My Penguin classic copy of the book has a note on the translation which I think sums up some of my frustration:

“…the typical Fournier sentence, with its subordinate clauses separated by commas, giving a nervous feel to the writing..”

I’m not sure “nervous” is the right word, I found it annoying! The writing just didn’t flow very well. I don’t know enough about the French language to know if this is a more natural way of writing things in French, but I found it very off putting.

It has been described by many as a book which is “untranslatable” and for many reasons I feel this is probably the case. Translation from French to English loses the subtle double meanings for many of the words. The most obvious being the ‘grand’ of the title which can mean, big, tall, great, daring, noble….etc.

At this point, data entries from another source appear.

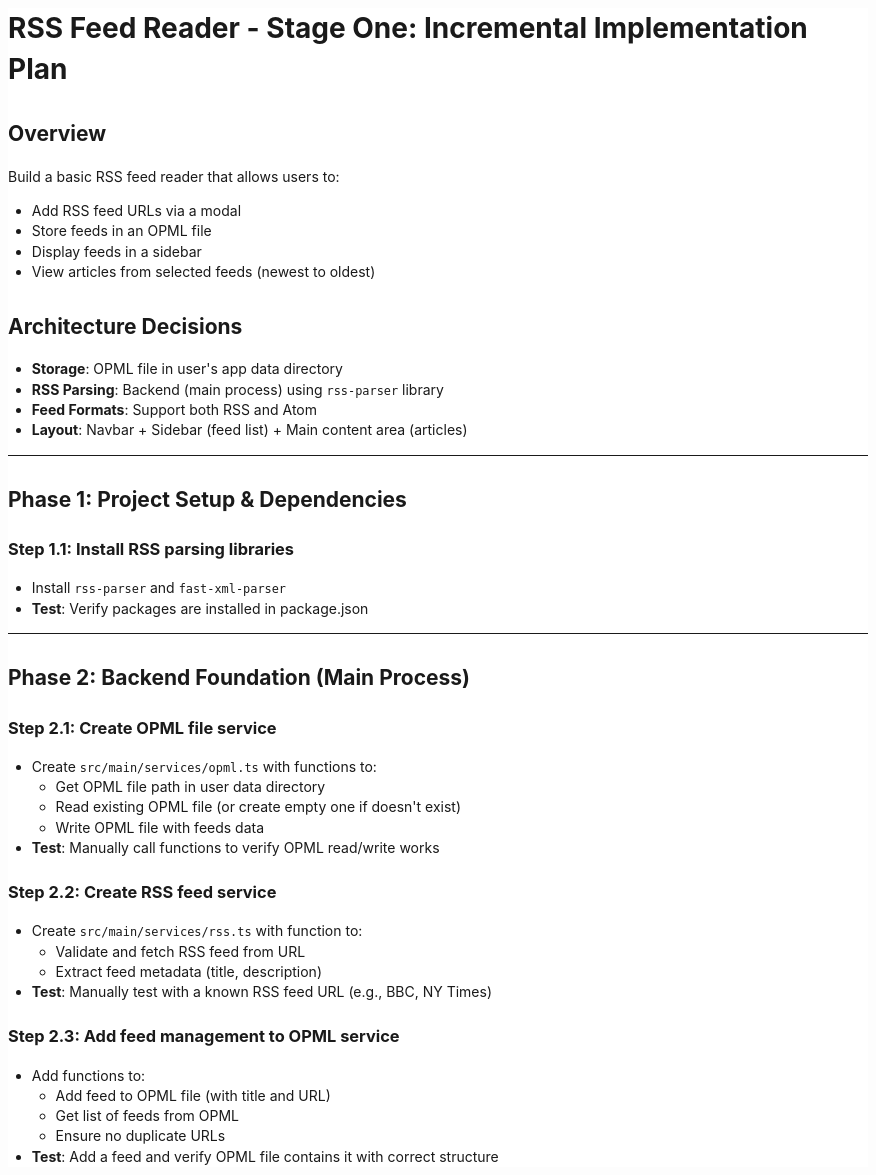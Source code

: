 # RSS Feed Reader - Stage One: Incremental Implementation Plan

## Overview
Build a basic RSS feed reader that allows users to:
- Add RSS feed URLs via a modal
- Store feeds in an OPML file
- Display feeds in a sidebar
- View articles from selected feeds (newest to oldest)

## Architecture Decisions
- **Storage**: OPML file in user's app data directory
- **RSS Parsing**: Backend (main process) using `rss-parser` library
- **Feed Formats**: Support both RSS and Atom
- **Layout**: Navbar + Sidebar (feed list) + Main content area (articles)

---

## Phase 1: Project Setup & Dependencies

### Step 1.1: Install RSS parsing libraries
- Install `rss-parser` and `fast-xml-parser`
- **Test**: Verify packages are installed in package.json

---

## Phase 2: Backend Foundation (Main Process)

### Step 2.1: Create OPML file service
- Create `src/main/services/opml.ts` with functions to:
  - Get OPML file path in user data directory
  - Read existing OPML file (or create empty one if doesn't exist)
  - Write OPML file with feeds data
- **Test**: Manually call functions to verify OPML read/write works

### Step 2.2: Create RSS feed service
- Create `src/main/services/rss.ts` with function to:
  - Validate and fetch RSS feed from URL
  - Extract feed metadata (title, description)
- **Test**: Manually test with a known RSS feed URL (e.g., BBC, NY Times)

### Step 2.3: Add feed management to OPML service
- Add functions to:
  - Add feed to OPML file (with title and URL)
  - Get list of feeds from OPML
  - Ensure no duplicate URLs
- **Test**: Add a feed and verify OPML file contains it with correct structure
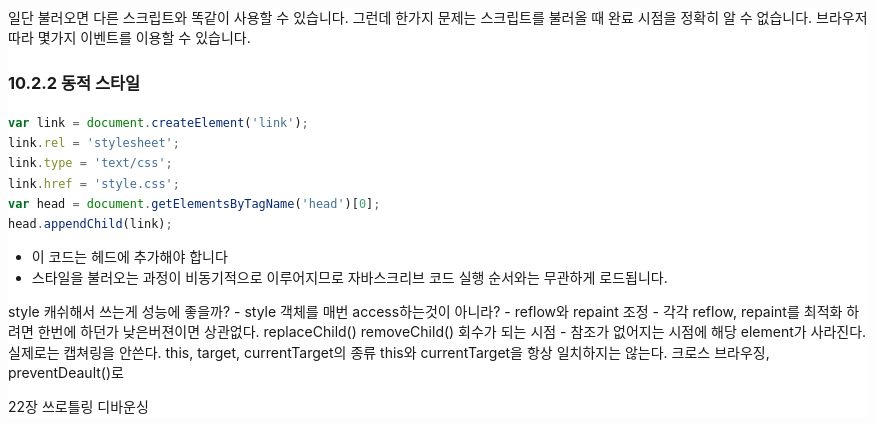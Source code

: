 일단 불러오면 다른 스크립트와 똑같이 사용할 수 있습니다. 그런데 한가지 문제는 스크립트를 불러올 때 완료 시점을 정확히 알 수 없습니다. 브라우저 따라 몇가지 이벤트를 이용할 수 있습니다.

### 10.2.2 동적 스타일

```js
var link = document.createElement('link');
link.rel = 'stylesheet';
link.type = 'text/css';
link.href = 'style.css';
var head = document.getElementsByTagName('head')[0];
head.appendChild(link);
```

- 이 코드는 헤드에 추가해야 합니다
- 스타일을 불러오는 과정이 비동기적으로 이루어지므로 자바스크리브 코드 실행 순서와는 무관하게 로드됩니다. 


style 캐쉬해서 쓰는게 성능에 좋을까?
	- style 객체를 매번 access하는것이 아니라?
	- reflow와 repaint 조정
	- 각각 reflow, repaint를 최적화 하려면 한번에 하던가 낮은버젼이면 상관없다.
replaceChild() removeChild() 회수가 되는 시점
	- 참조가 없어지는 시점에 해당 element가 사라진다.
실제로는 캡쳐링을 안쓴다.
this, target, currentTarget의 종류
this와 currentTarget을 항상 일치하지는 않는다.
크로스 브라우징,  preventDeault()로 

22장 쓰로틀링 디바운싱
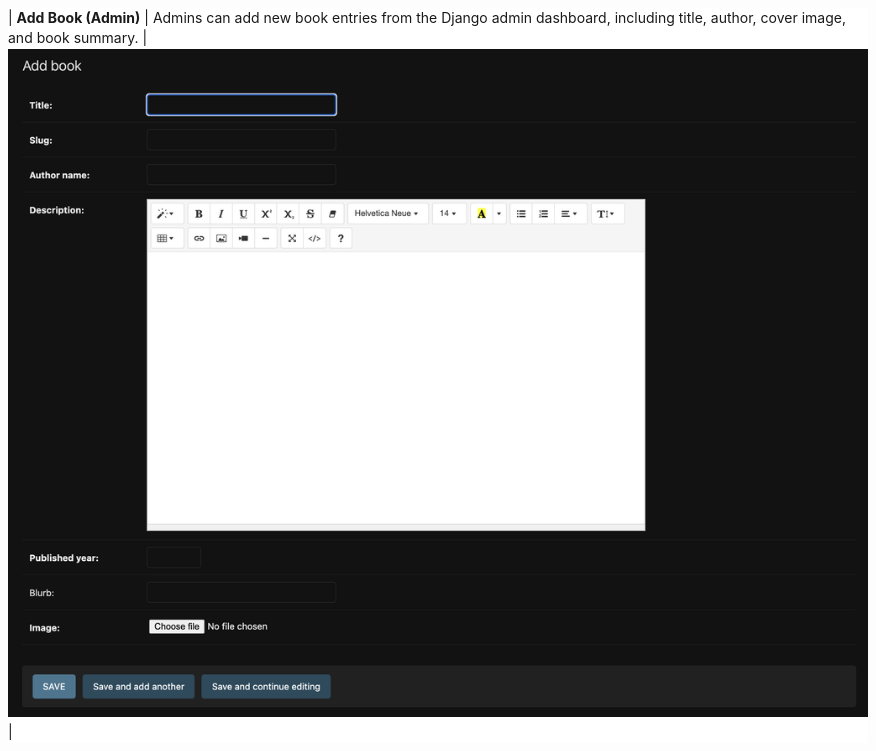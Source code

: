 | **Add Book (Admin)**            | Admins can add new book entries from the Django admin dashboard, including title, author, cover image, and book summary.                      | ![screenshot](documentation/features/add-book.png)        |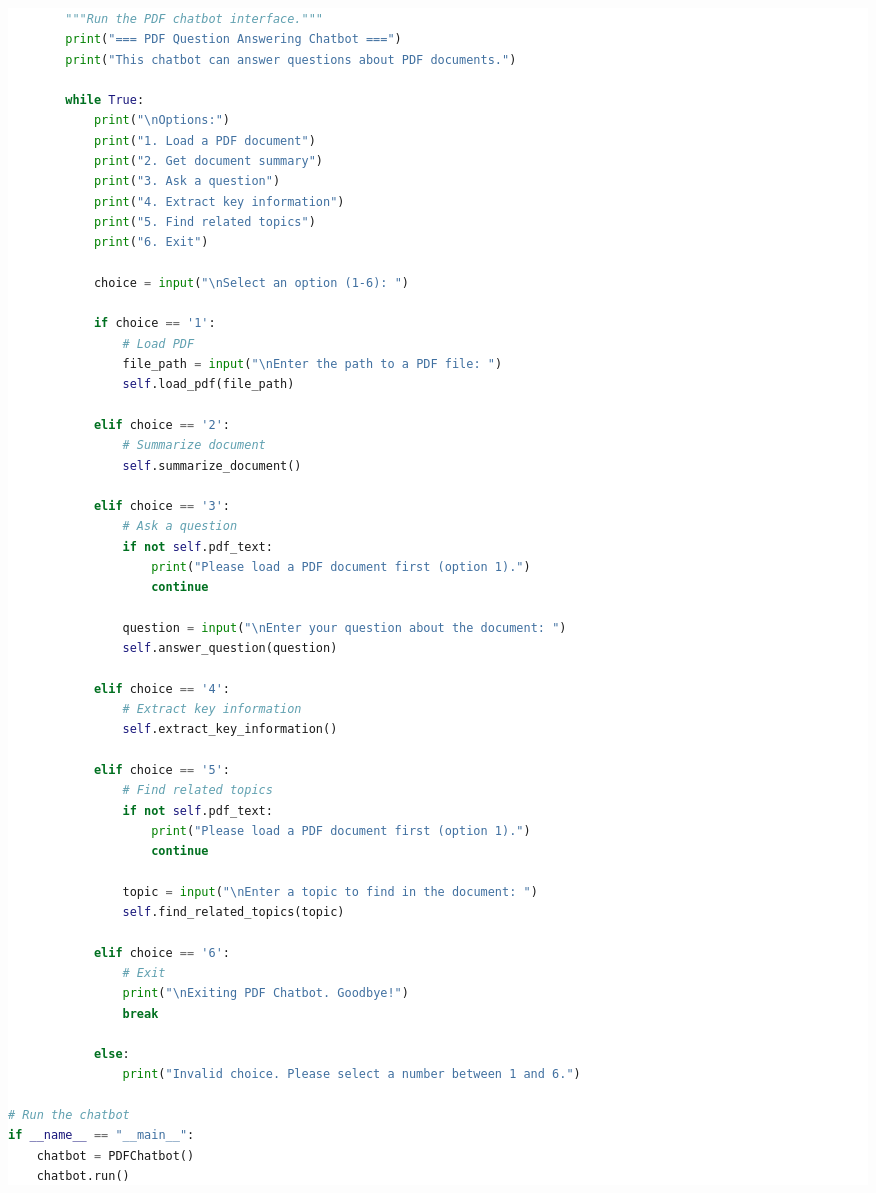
 ```python
        """Run the PDF chatbot interface."""
        print("=== PDF Question Answering Chatbot ===")
        print("This chatbot can answer questions about PDF documents.")
        
        while True:
            print("\nOptions:")
            print("1. Load a PDF document")
            print("2. Get document summary")
            print("3. Ask a question")
            print("4. Extract key information")
            print("5. Find related topics")
            print("6. Exit")
            
            choice = input("\nSelect an option (1-6): ")
            
            if choice == '1':
                # Load PDF
                file_path = input("\nEnter the path to a PDF file: ")
                self.load_pdf(file_path)
                
            elif choice == '2':
                # Summarize document
                self.summarize_document()
                
            elif choice == '3':
                # Ask a question
                if not self.pdf_text:
                    print("Please load a PDF document first (option 1).")
                    continue
                    
                question = input("\nEnter your question about the document: ")
                self.answer_question(question)
                
            elif choice == '4':
                # Extract key information
                self.extract_key_information()
                
            elif choice == '5':
                # Find related topics
                if not self.pdf_text:
                    print("Please load a PDF document first (option 1).")
                    continue
                    
                topic = input("\nEnter a topic to find in the document: ")
                self.find_related_topics(topic)
                
            elif choice == '6':
                # Exit
                print("\nExiting PDF Chatbot. Goodbye!")
                break
                
            else:
                print("Invalid choice. Please select a number between 1 and 6.")

# Run the chatbot
if __name__ == "__main__":
    chatbot = PDFChatbot()
    chatbot.run()
```
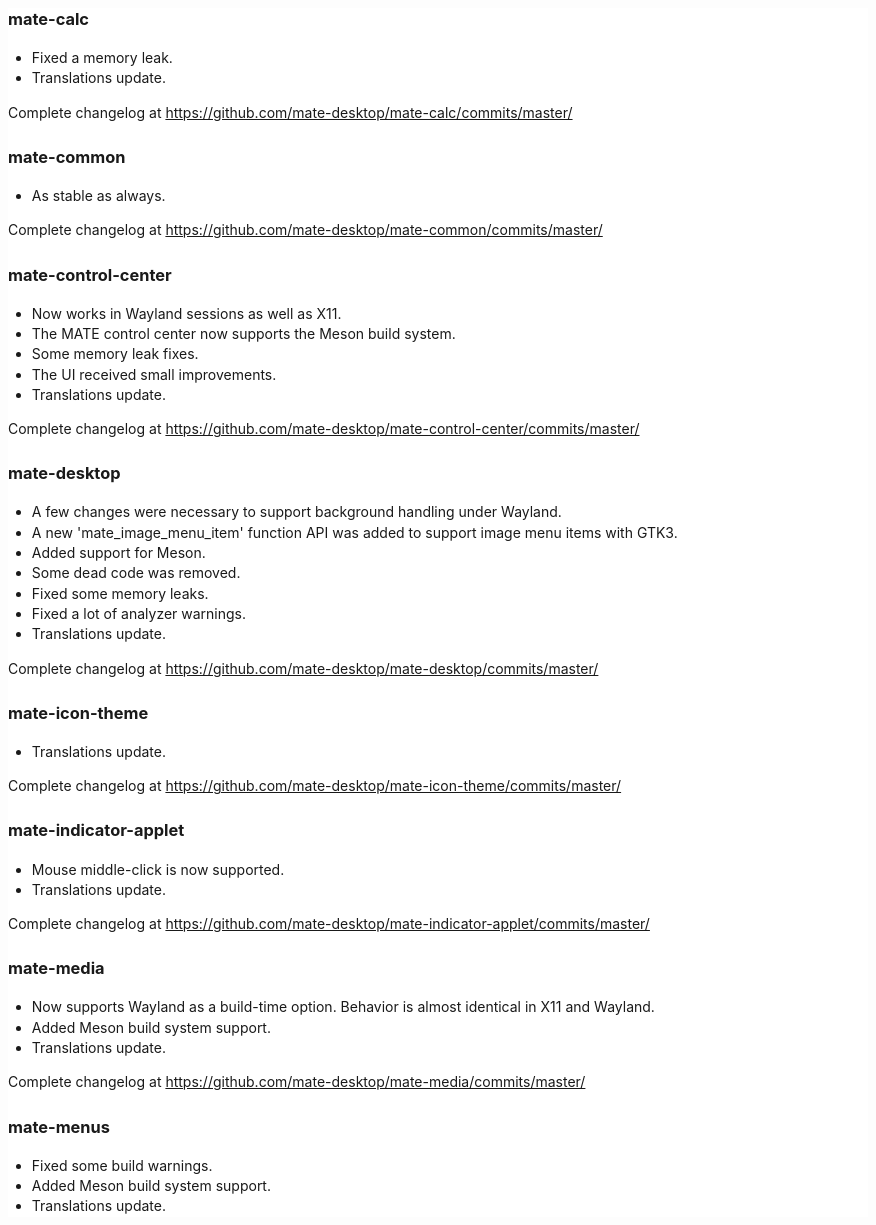 ### mate-calc
* Fixed a memory leak.
* Translations update.

Complete changelog at <https://github.com/mate-desktop/mate-calc/commits/master/>

### mate-common
* As stable as always.

Complete changelog at <https://github.com/mate-desktop/mate-common/commits/master/>

### mate-control-center
* Now works in Wayland sessions as well as X11.
* The MATE control center now supports the Meson build system.
* Some memory leak fixes.
* The UI received small improvements.
* Translations update.

Complete changelog at <https://github.com/mate-desktop/mate-control-center/commits/master/>

### mate-desktop
* A few changes were necessary to support background handling under Wayland.
* A new 'mate_image_menu_item' function API was added to support image menu items with GTK3.
* Added support for Meson.
* Some dead code was removed.
* Fixed some memory leaks.
* Fixed a lot of analyzer warnings.
* Translations update.

Complete changelog at <https://github.com/mate-desktop/mate-desktop/commits/master/>

### mate-icon-theme
* Translations update.

Complete changelog at <https://github.com/mate-desktop/mate-icon-theme/commits/master/>

### mate-indicator-applet
* Mouse middle-click is now supported.
* Translations update.

Complete changelog at <https://github.com/mate-desktop/mate-indicator-applet/commits/master/>

### mate-media
* Now supports Wayland as a build-time option. Behavior is almost identical in X11 and Wayland.
* Added Meson build system support.
* Translations update.

Complete changelog at <https://github.com/mate-desktop/mate-media/commits/master/>

### mate-menus
* Fixed some build warnings.
* Added Meson build system support.
* Translations update.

I thought the quality of the writing was also very patchy. Some scenes were quite good, but others seemed to have been thrown in randomly and didn’t seem very well thought out.

Overall, I got little pleasure from reading this book. I think it is probably best read in French, preferably at a young age. Some of the other members of the book group really enjoyed this book. If you have a vast knowledge of French culture, and enjoy reading individual dream like sequences then this may be a book for you, but I didn’t enjoy it.

12 replies on “The Lost Estate (Le Grand Meaulnes) – Alain Fournier”

Interesting to read your review. This book has come highly recommended by a couple of people, and I just ordered it from Amazon. I’m curious: who translated your edition? Sometimes the translator can make all the difference.

I love the premise of the book, and definitely would have picked it up based on that. Translation IS everythng…I wonder if there is more than one translated version out there?

Yes, sorry, I should have included the translator in my post – I’ve changed it now.

This book has been translated lots of times. It might be interesting to pick up another version and see if it is any better.

I think that all the members of the Cornflower group who liked the book read this version, so it must just be me!


I’ll be reading a translation by Frank Davison. There were a few different editions on Amazon, including your version translated by Buss. Since I ordered my copy on the recommendation of a friend, I asked for her opinion. My friend had read the Davison edition and compared it to the Buss using Amazon’s “see inside” feature. She felt the Davison was closer to the actual French (which she speaks & reads much better than I do!). So, we’ll see …

I’ll have to check in back here after I read it and let you know!

Laura, It’s interesting that your friend felt the Davison translation was closer to the French. I thought the problem with the Buss edition was probably that it was too close to the French, and so didn’t read very well in English! Please come back and let me know what you thought of your version though.

When I was growing up in Montreal we read this book since French was compulsory and we had to read French Literature. Thanks for featuring this classic.

I think it sounds like a interesting book, but I have so many others waiting that I don’t think I’ll take a chance on this one. It sounds like the translation can make or break it.

Jackie, I kept this review “starred” in my Google Reader because I knew I’d want to return (and I just read the comment you left on my review).

It’s possible the translation had an impact on my impressions. While I don’t claim to have a “vast” knowledge of the French culture, I do have some knowledge (and I can speak and read French although not proficiently). This book felt very French to me, and I felt transported into the village and countryside.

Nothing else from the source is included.